> **INSTRUCTIONS FOR THE TASK**
Please state the number of lines in the listing that contain the word "Releases", and nothing else.

> **RECORD SET**
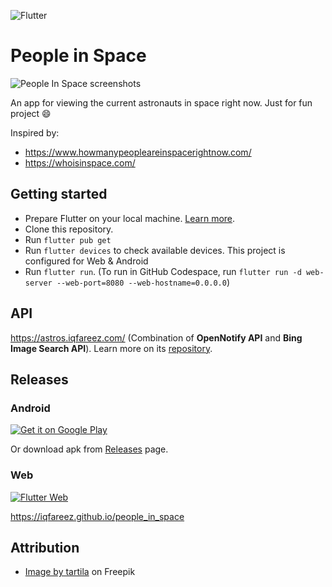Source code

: ![Flutter](https://img.shields.io/badge/Flutter-%2302569B.svg?style=for-the-badge&logo=Flutter&logoColor=white)

# People in Space

<picture>
  <source media="(prefers-color-scheme: dark)" srcset="https://github.com/iqfareez/people_in_space/assets/60868965/b424b3bf-de70-4401-bd3e-33606a401c6a">
  <img alt="People In Space screenshots" src="https://github.com/iqfareez/people_in_space/assets/60868965/6ddc0f71-9eee-40e3-adb5-94520f430180">
</picture>

An app for viewing the current astronauts in space right now. Just for fun project :smile:

Inspired by:

- https://www.howmanypeopleareinspacerightnow.com/
- https://whoisinspace.com/

## Getting started

- Prepare Flutter on your local machine. [Learn more](https://docs.flutter.dev/get-started/install).
- Clone this repository.
- Run `flutter pub get`
- Run `flutter devices` to check available devices. This project is configured for Web & Android
- Run `flutter run`. (To run in GitHub Codespace, run `flutter run -d web-server --web-port=8080 --web-hostname=0.0.0.0`)

## API

https://astros.iqfareez.com/ (Combination of **OpenNotify API** and **Bing Image Search API**). Learn more on its [repository](https://github.com/iqfareez/astros-api).

## Releases

### Android

<a href='https://play.google.com/store/apps/details?id=com.iqfareez.people_in_space&utm_source=Github&utm_campaign=download&pcampaignid=pcampaignidMKT-Other-global-all-co-prtnr-py-PartBadge-Mar2515-1'><img alt='Get it on Google Play' src='https://play.google.com/intl/en_us/badges/static/images/badges/en_badge_web_generic.png'/></a>

Or download apk from [Releases](https://github.com/iqfareez/people_in_space/releases) page.

### Web

[![Flutter Web](https://github.com/iqfareez/people_in_space/actions/workflows/flutter_web.yml/badge.svg)](https://github.com/iqfareez/people_in_space/actions/workflows/flutter_web.yml)

https://iqfareez.github.io/people_in_space

<!-- https://www.howmanypeopleareinspacerightnow.com/peopleinspace.json -->

## Attribution

- [Image by tartila](https://www.freepik.com/free-vector/color-seamless-space-pattern_10838001.htm#query=space%20background&position=1&from_view=keyword) on Freepik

> **OUTPUT BELOW**
2